On Thursday, 12 July 2012 at 08:59:46 UTC, Don Clugston wrote:
On 12/07/12 06:15, Andrei Alexandrescu wrote:
Required reading prior to this: http://goo.gl/eXpuX
You destroyed, we listened.
I think Christophe makes a great point. We've been all
thinking inside
the box but we should question the very existence of the box.
Once the
necessity of opCmp, opEquals, toHash, toString is being
debated, we get
to some interesting points:
1. Polymorphic comparisons for objects has problems even
without
considering interaction with qualifiers. I wrote quite a few
pages about
that in TDPL, which add to a lore grown within the Java
community.
2. C++ has very, very successfully avoided the necessity of
planting
polymorphic comparisons in base classes by use of templates.
The issue
is template code bloat. My impression from being in touch with
the C++
community for a long time is that virtually nobody even talks
about code
bloat anymore. For whatever combination of industry and market
forces,
it's just not an issue anymore.
3. opCmp, opEquals, and toHash are all needed primarily for
one thing:
built-in hashes. (There's also use of them in the moribund
.sort
method.) The thing is, the design of built-in hashes predates
the
existence of templates. There are reasons to move to
generic-based
hashes instead of today's runtime hashes (such as the
phenomenal success
of templated containers in C++), so it can be argued that
opCmp,
opEquals, and toHash exist for reasons that are going extinct.

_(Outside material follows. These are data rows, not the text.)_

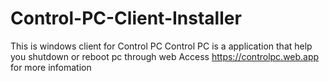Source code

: # Control-PC-Client-Installer
This is windows client for Control PC
Control PC is a application that help you shutdown or reboot pc through web
Access https://controlpc.web.app for more infomation
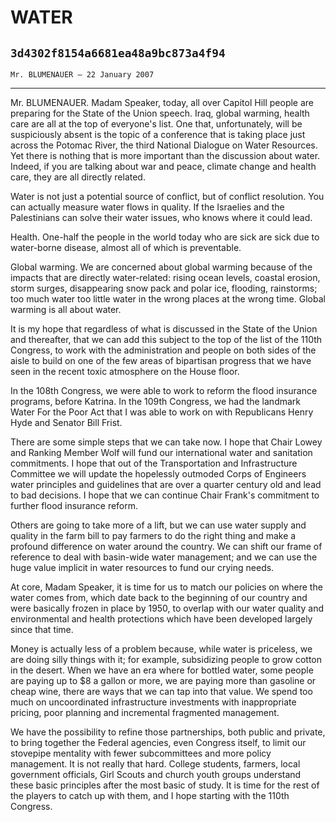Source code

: # WATER
## `3d4302f8154a6681ea48a9bc873a4f94`
`Mr. BLUMENAUER — 22 January 2007`

---


Mr. BLUMENAUER. Madam Speaker, today, all over Capitol Hill people 
are preparing for the State of the Union speech. Iraq, global warming, 
health care are all at the top of everyone's list. One that, 
unfortunately, will be suspiciously absent is the topic of a conference 
that is taking place just across the Potomac River, the third National 
Dialogue on Water Resources. Yet there is nothing that is more 
important than the discussion about water. Indeed, if you are talking 
about war and peace, climate change and health care, they are all 
directly related.

Water is not just a potential source of conflict, but of conflict 
resolution. You can actually measure water flows in quality. If the 
Israelies and the Palestinians can solve their water issues, who knows 
where it could lead.

Health. One-half the people in the world today who are sick are sick 
due to water-borne disease, almost all of which is preventable.

Global warming. We are concerned about global warming because of the 
impacts that are directly water-related: rising ocean levels, coastal 
erosion, storm surges, disappearing snow pack and polar ice, flooding, 
rainstorms; too much water too little water in the wrong places at the 
wrong time. Global warming is all about water.

It is my hope that regardless of what is discussed in the State of 
the Union and thereafter, that we can add this subject to the top of 
the list of the 110th Congress, to work with the administration and 
people on both sides of the aisle to build on one of the few areas of 
bipartisan progress that we have seen in the recent toxic atmosphere on 
the House floor.

In the 108th Congress, we were able to work to reform the flood 
insurance programs, before Katrina. In the 109th Congress, we had the 
landmark Water For the Poor Act that I was able to work on with 
Republicans Henry Hyde and Senator Bill Frist.

There are some simple steps that we can take now. I hope that Chair 
Lowey and Ranking Member Wolf will fund our international water and 
sanitation commitments. I hope that out of the Transportation and 
Infrastructure Committee we will update the hopelessly outmoded Corps 
of Engineers water principles and guidelines that are over a quarter 
century old and lead to bad decisions. I hope that we can continue 
Chair Frank's commitment to further flood insurance reform.

Others are going to take more of a lift, but we can use water supply 
and quality in the farm bill to pay farmers to do the right thing and 
make a profound difference on water around the country. We can shift 
our frame of reference to deal with basin-wide water management; and we 
can use the huge value implicit in water resources to fund our crying 
needs.

At core, Madam Speaker, it is time for us to match our policies on 
where the water comes from, which date back to the beginning of our 
country and were basically frozen in place by 1950, to overlap with our 
water quality and environmental and health protections which have been 
developed largely since that time.

Money is actually less of a problem because, while water is 
priceless, we are doing silly things with it; for example, subsidizing 
people to grow cotton in the desert. When we have an era where for 
bottled water, some people are paying up to $8 a gallon or more, we are 
paying more than gasoline or cheap wine, there are ways that we can tap 
into that value. We spend too much on uncoordinated infrastructure 
investments with inappropriate pricing, poor planning and incremental 
fragmented management.

We have the possibility to refine those partnerships, both public and 
private, to bring together the Federal agencies, even Congress itself, 
to limit our stovepipe mentality with fewer subcommittees and more 
policy management. It is not really that hard. College students, 
farmers, local government officials, Girl Scouts and church youth 
groups understand these basic principles after the most basic of study. 
It is time for the rest of the players to catch up with them, and I 
hope starting with the 110th Congress.
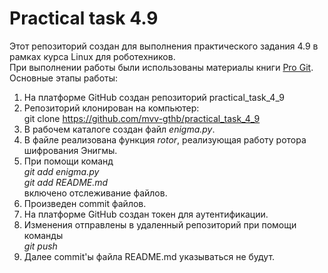 # Practical task 4.9
Этот репозиторий создан для выполнения практического задания 4.9 в рамках курса Linux для роботехников.  
При выполнении работы были использованы материалы книги [Pro Git](https://git-scm.com/book/ru/v2).  
Основные этапы работы:  
1. На платформе GitHub создан репозиторий practical_task_4_9
2. Репозиторий клонирован на компьютер:  
 git clone https://github.com/mvv-gthb/practical_task_4_9
3. В рабочем каталоге создан файл _enigma.py_.
4. В файле реализована функция _rotor_, реализующая работу ротора шифрования Энигмы.
5. При помощи команд  
 _git add enigma.py_  
 _git add README.md_  
 включено отслеживание файлов.
6. Произведен commit файлов.
7. На платформе GitHub создан токен для аутентификации.
8. Изменения отправлены в удаленный репозиторий при помощи команды  
 _git push_
9. Далее commit'ы файла README.md указываться не будут.
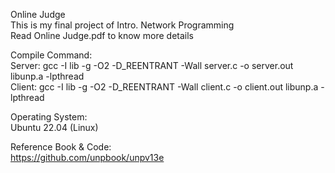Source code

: Online Judge  
This is my final project of Intro. Network Programming  
Read Online Judge.pdf to know more details  

Compile Command:  
Server:  gcc -I lib -g -O2 -D_REENTRANT -Wall server.c -o server.out libunp.a -lpthread  
Client:  gcc -I lib -g -O2 -D_REENTRANT -Wall client.c -o client.out libunp.a -lpthread  

Operating System:  
Ubuntu 22.04  (Linux)  

Reference Book & Code:  
https://github.com/unpbook/unpv13e  
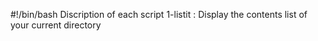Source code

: #!/bin/bash
Discription of each script
1-listit : Display the contents list of your current directory
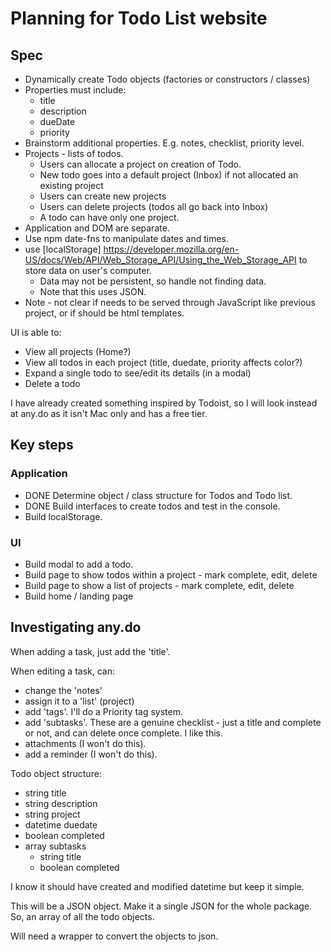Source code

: # Planning for Todo List website

## Spec

- Dynamically create Todo objects (factories or constructors / classes)
- Properties must include:
  - title
  - description
  - dueDate
  - priority
- Brainstorm additional properties. E.g. notes, checklist, priority level.
- Projects - lists of todos.
  - Users can allocate a project on creation of Todo.
  - New todo goes into a default project (Inbox) if not allocated an existing project
  - Users can create new projects
  - Users can delete projects (todos all go back into Inbox)
  - A todo can have only one project.
- Application and DOM are separate.
- Use npm date-fns to manipulate dates and times.
- use [localStorage] <https://developer.mozilla.org/en-US/docs/Web/API/Web_Storage_API/Using_the_Web_Storage_API> to store data on user's computer.
  - Data may not be persistent, so handle not finding data.
  - Note that this uses JSON.
- Note - not clear if needs to be served through JavaScript like previous project, or if should be html templates.

UI is able to:

- View all projects (Home?)
- View all todos in each project (title, duedate, priority affects color?)
- Expand a single todo to see/edit its details (in a modal)
- Delete a todo

I have already created something inspired by Todoist, so I will look instead at any.do as it isn't Mac only and has a free tier.

## Key steps

### Application

- DONE Determine object / class structure for Todos and Todo list.
- DONE Build interfaces to create todos and test in the console.
- Build localStorage.

### UI

- Build modal to add a todo.
- Build page to show todos within a project - mark complete, edit, delete
- Build page to show a list of projects - mark complete, edit, delete
- Build home / landing page

## Investigating any.do

When adding a task, just add the 'title'.

When editing a task, can:

- change the 'notes'
- assign it to a 'list' (project)
- add 'tags'. I'll do a Priority tag system.
- add 'subtasks'. These are a genuine checklist - just a title and complete or not, and can delete once complete. I like this.
- attachments (I won't do this).
- add a reminder (I won't do this).

Todo object structure:

- string title
- string description
- string project
- datetime duedate
- boolean completed
- array subtasks
  - string title
  - boolean completed

I know it should have created and modified datetime but keep it simple.

This will be a JSON object. Make it a single JSON for the whole package. So, an array of all the todo objects.

Will need a wrapper to convert the objects to json.
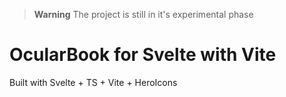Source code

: > **Warning**
> The project is still in it's experimental phase

# OcularBook for Svelte with Vite

Built with Svelte + TS + Vite + HeroIcons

4. Adding support for the likes of logical constness is
possible, but
gravitates between too lax and onerously complicated. Walter
and I don't
think the aggravation is justified.
There are of course more angles and considerations. Walter and
I
discussed such for a while and concluded we should take the
following
route:
1. For the time being, rollback the changes. Kenji, could you
please do
the honors? There's no need to undo everything, only the key
parts in
object.d. Apologies for having to undo your work!
2. Investigate a robust migration path from the current use of
opCmp,
opEquals, toHash (we need to also investigate toString) to a
world in
which these methods don't exist in Object. In that world,
associative
arrays would probably be entirely generic. Ideally we should
allow
existing code to still work, while at the same time fostering
a better
style for new code.
What say you?
Andrei
Well:
* having opCmp() defined for all objects is just plain weird.
* toString() is a poor design anyway.
But we'd need to be very careful, this is a very disruptive
change.
I don't find them that weird, because many OO languages do have
them.
But I am fine with the design that feels better in D.